The policy statement’s vision is to make Hong Kong an open and inclusive place for the global community of innovators engaging in the virtual assets business. The government will work with local financial regulators to create a facilitating environment that facilitates the sustainable and responsible development of the virtual asset sector, while putting in place the necessary guardrails to mitigate actual and potential risks, in line with international standards.
From a regulatory perspective, there will need to be a comprehensive set of rules governing the virtual asset space. For example, there is preparatory work on a new licensing regime for virtual asset service providers, while the Securities and Futures Commission will conduct a public consultation on how retail investors can be given access to the asset class, possibly via exchange traded funds (ETFs). The government is also open to a future review on property rights for tokenised assets and the legality of smart contracts.
There will also be a number of pilot projects to test the technological benefits of virtual assets, and their application in financial markets. These include a NFT issuance for Hong Kong FinTech Week 2022, green bond tokenisation, and the e-HKD.
The future landscape of virtual assets and blockchain was the subject of a panel discussion at Hong Kong FinTech Week. Moderated by the Financial Services Development Council Executive Director King Au, the panel assembled experts that are actively involved in the development of this space.
On the policy statement, there was general agreement among the panellists that the announcement was a positive for Hong Kong.
“The policy framework shows an open mindedness in the government towards virtual assets, as well as attracting talent and knowhow to Hong Kong,” said Evan Auyang, Group President, Animoca Brands – a Hong Kong company that specialises in Web 3.0 and is a pioneer in virtual assets. He said that although it is a challenging time for cryptocurrency sector, strong talent has continued entering into the virtual assets space, especially the builders of Web 3.0 applications.

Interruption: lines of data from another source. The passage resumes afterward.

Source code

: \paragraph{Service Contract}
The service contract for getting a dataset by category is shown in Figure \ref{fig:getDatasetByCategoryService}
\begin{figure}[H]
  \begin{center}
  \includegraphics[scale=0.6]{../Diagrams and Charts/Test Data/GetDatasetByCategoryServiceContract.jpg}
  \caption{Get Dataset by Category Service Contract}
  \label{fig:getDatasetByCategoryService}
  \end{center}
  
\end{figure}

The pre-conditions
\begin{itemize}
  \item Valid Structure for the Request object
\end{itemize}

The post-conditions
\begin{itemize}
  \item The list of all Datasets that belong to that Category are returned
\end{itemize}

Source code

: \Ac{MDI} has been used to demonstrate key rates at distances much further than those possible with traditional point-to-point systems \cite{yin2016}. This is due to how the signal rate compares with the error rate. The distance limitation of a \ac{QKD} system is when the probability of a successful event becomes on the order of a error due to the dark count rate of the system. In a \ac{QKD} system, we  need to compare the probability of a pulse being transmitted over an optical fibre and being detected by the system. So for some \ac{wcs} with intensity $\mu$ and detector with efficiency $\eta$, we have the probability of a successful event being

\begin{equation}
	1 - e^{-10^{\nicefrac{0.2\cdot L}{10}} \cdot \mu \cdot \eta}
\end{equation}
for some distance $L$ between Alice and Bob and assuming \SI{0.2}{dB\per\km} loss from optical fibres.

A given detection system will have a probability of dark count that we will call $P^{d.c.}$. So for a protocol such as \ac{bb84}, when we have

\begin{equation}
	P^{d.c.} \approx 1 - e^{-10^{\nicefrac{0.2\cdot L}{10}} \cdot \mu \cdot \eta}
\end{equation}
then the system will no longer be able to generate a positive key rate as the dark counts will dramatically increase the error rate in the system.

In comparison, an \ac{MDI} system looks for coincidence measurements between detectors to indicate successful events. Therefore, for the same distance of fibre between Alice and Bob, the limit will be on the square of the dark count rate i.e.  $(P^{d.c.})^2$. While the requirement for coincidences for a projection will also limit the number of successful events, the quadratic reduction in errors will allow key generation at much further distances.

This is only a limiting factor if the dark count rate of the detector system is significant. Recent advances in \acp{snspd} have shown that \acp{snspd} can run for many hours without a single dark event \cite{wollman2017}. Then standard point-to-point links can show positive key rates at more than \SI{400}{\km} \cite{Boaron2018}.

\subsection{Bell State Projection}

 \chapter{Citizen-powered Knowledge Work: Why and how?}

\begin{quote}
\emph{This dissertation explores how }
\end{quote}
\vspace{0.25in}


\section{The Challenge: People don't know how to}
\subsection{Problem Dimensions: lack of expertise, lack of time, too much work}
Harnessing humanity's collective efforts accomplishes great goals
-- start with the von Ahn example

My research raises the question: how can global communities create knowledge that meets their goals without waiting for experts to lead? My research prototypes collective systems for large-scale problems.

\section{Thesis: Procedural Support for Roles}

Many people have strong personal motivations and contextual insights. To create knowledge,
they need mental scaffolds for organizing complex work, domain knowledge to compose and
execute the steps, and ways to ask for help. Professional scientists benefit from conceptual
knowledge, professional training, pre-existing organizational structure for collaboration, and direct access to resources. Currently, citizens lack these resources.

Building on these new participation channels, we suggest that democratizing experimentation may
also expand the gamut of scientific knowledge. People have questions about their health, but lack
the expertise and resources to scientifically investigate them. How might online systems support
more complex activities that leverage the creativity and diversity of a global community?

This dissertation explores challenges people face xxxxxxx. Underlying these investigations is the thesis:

In addition, the government’s focus on the ownership of virtual assets, and the potential legalisation of smart contracts could have a broad impact on Hong Kong’s small and medium-size businesses, said David Chang, Founding Partner of MindWorks Capital.
“We think that the next wave of opportunity will be on the payment side for SMEs in Hong Kong, because a lot of smaller business don’t want to accept credit cards, while crypto payments are very low cost and fast in comparison,” he said.
There are also opportunities in Mainland China. Treelion is a green digital finance platform that is working with the Chinese government to create a blockchain that incorporates green finance and carbon management into one system. In effect, making carbon credits into a digital assets in an ecosystem that connects regulators, buyers and producers.
“Everyone will be able to work together in a very transparent environment, with authenticity and data consistency to ensure that carbon credits are real and can be traded,” said Plato Yip, Treelion’s CEO.
Going forward, technological progress will be driven by improvements to the three key elements of blockchain: security, decentralisation and performance. “What tech trends will be able to advance each of these areas?” asked Duncan Wong, Founder and CEO, CryptoBLK Limited.
He pointed to potential solutions that include everything from security measures strong enough to resist attacks from quantum computers to multichain technologies that increase scalability. With a comprehensive policy framework now in place, there is a greater chance that the next generation of improvements to virtual assets and blockchain technology will be developed in Hong Kong.